=== WHAT IS NEEDED ===
Look through the records below for the line with "- 逻辑复杂的话，「先写思路或算法步骤」，没问题了再写代码" and the line with "- 比赛的时候应尽快实现（时", then return those lines and all lines between, exactly.

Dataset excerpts
########
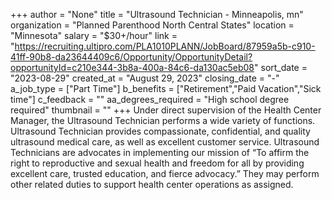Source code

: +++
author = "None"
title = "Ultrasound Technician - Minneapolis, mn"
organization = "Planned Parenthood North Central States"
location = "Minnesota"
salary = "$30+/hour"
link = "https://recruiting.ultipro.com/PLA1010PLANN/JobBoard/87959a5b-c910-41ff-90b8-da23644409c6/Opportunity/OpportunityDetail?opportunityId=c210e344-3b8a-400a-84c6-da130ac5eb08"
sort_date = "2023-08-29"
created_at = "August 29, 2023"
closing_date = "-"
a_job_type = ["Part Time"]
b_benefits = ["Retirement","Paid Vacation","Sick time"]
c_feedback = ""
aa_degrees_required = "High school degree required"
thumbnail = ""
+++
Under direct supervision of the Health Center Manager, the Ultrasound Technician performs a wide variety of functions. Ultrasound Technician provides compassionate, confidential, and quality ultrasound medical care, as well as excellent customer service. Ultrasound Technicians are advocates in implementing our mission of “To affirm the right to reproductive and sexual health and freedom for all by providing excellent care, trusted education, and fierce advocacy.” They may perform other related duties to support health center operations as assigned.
########
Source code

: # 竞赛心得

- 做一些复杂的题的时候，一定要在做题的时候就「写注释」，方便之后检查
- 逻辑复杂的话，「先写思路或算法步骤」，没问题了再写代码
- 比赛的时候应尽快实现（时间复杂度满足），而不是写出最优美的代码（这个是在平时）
########
=== RESPONSE ===
- 逻辑复杂的话，「先写思路或算法步骤」，没问题了再写代码
- 比赛的时候应尽快实现（时间复杂度满足），而不是写出最优美的代码（这个是在平时）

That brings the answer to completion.